(Rendered images with source text)
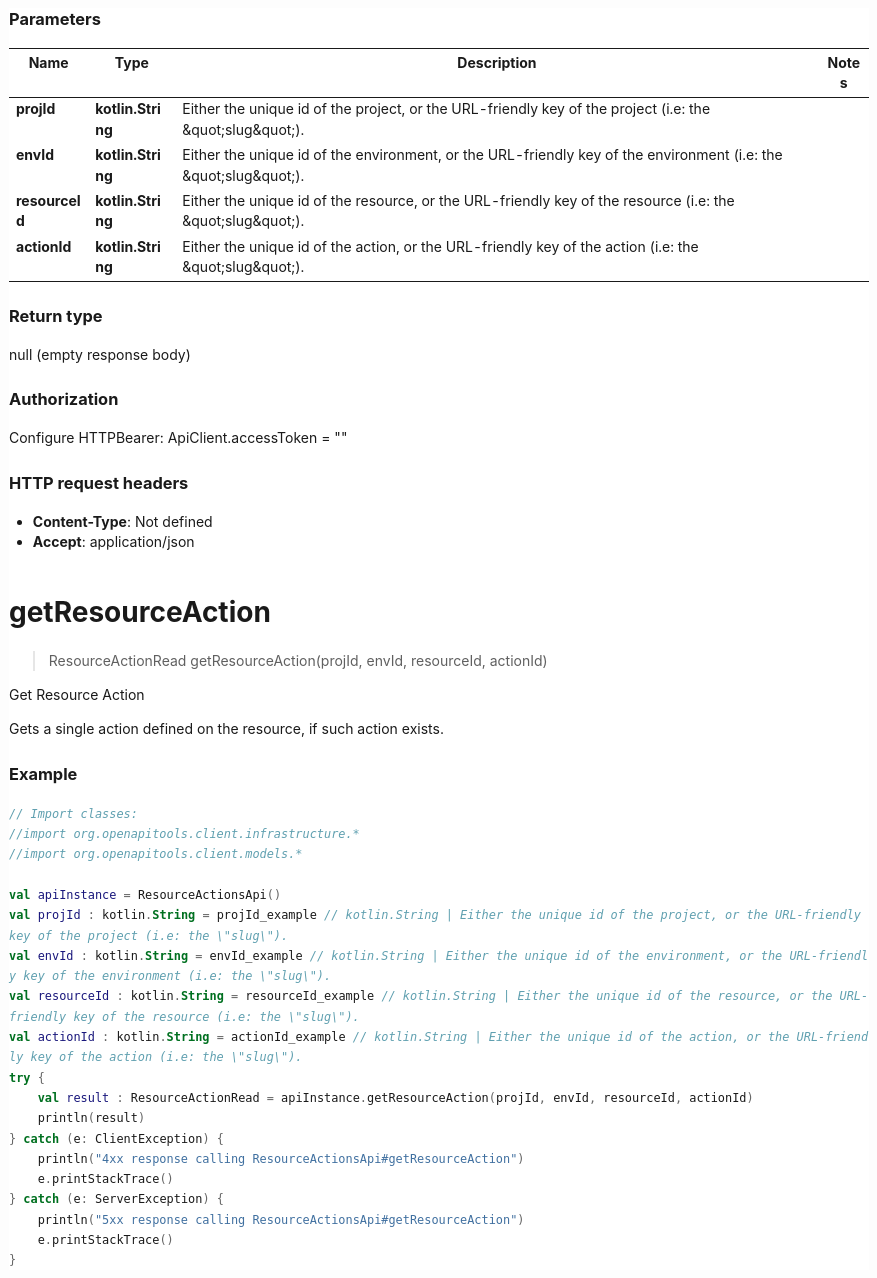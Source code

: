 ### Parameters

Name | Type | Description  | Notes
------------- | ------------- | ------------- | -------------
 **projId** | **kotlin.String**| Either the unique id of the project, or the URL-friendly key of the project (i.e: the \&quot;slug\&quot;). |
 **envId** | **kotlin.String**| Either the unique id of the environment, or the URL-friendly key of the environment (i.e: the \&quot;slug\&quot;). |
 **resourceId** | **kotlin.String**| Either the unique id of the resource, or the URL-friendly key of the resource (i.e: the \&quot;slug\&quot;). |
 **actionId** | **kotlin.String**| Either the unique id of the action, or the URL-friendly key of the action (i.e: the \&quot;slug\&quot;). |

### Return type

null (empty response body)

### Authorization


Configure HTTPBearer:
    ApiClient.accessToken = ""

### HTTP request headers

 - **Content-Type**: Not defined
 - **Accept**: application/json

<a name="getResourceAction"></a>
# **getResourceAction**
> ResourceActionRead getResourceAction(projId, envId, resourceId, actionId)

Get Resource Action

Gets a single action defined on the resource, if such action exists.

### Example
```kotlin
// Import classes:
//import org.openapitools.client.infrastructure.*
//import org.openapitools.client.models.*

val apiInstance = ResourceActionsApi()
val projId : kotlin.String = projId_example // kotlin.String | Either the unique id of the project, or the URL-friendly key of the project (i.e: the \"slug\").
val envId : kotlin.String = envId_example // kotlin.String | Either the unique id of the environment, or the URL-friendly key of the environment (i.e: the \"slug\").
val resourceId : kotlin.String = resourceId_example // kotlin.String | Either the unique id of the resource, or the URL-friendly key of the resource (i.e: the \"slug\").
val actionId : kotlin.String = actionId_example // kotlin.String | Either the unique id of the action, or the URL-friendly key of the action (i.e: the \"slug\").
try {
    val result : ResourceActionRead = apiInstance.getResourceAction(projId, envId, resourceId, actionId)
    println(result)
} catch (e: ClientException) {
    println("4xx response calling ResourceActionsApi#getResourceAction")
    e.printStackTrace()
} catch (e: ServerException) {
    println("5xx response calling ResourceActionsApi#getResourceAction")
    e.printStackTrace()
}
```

• Assigned task: Please retype every record shown above, exactly as written, but without pictures.

• Response:
Source code

: ### Parameters

Name | Type | Description  | Notes
------------- | ------------- | ------------- | -------------
 **projId** | **kotlin.String**| Either the unique id of the project, or the URL-friendly key of the project (i.e: the \&quot;slug\&quot;). |
 **envId** | **kotlin.String**| Either the unique id of the environment, or the URL-friendly key of the environment (i.e: the \&quot;slug\&quot;). |
 **resourceId** | **kotlin.String**| Either the unique id of the resource, or the URL-friendly key of the resource (i.e: the \&quot;slug\&quot;). |
 **actionId** | **kotlin.String**| Either the unique id of the action, or the URL-friendly key of the action (i.e: the \&quot;slug\&quot;). |

### Return type

null (empty response body)

### Authorization


Configure HTTPBearer:
    ApiClient.accessToken = ""

### HTTP request headers

 - **Content-Type**: Not defined
 - **Accept**: application/json

<a name="getResourceAction"></a>
# **getResourceAction**
> ResourceActionRead getResourceAction(projId, envId, resourceId, actionId)

Get Resource Action

Gets a single action defined on the resource, if such action exists.

### Example
```kotlin
// Import classes:
//import org.openapitools.client.infrastructure.*
//import org.openapitools.client.models.*

val apiInstance = ResourceActionsApi()
val projId : kotlin.String = projId_example // kotlin.String | Either the unique id of the project, or the URL-friendly key of the project (i.e: the \"slug\").
val envId : kotlin.String = envId_example // kotlin.String | Either the unique id of the environment, or the URL-friendly key of the environment (i.e: the \"slug\").
val resourceId : kotlin.String = resourceId_example // kotlin.String | Either the unique id of the resource, or the URL-friendly key of the resource (i.e: the \"slug\").
val actionId : kotlin.String = actionId_example // kotlin.String | Either the unique id of the action, or the URL-friendly key of the action (i.e: the \"slug\").
try {
    val result : ResourceActionRead = apiInstance.getResourceAction(projId, envId, resourceId, actionId)
    println(result)
} catch (e: ClientException) {
    println("4xx response calling ResourceActionsApi#getResourceAction")
    e.printStackTrace()
} catch (e: ServerException) {
    println("5xx response calling ResourceActionsApi#getResourceAction")
    e.printStackTrace()
}
```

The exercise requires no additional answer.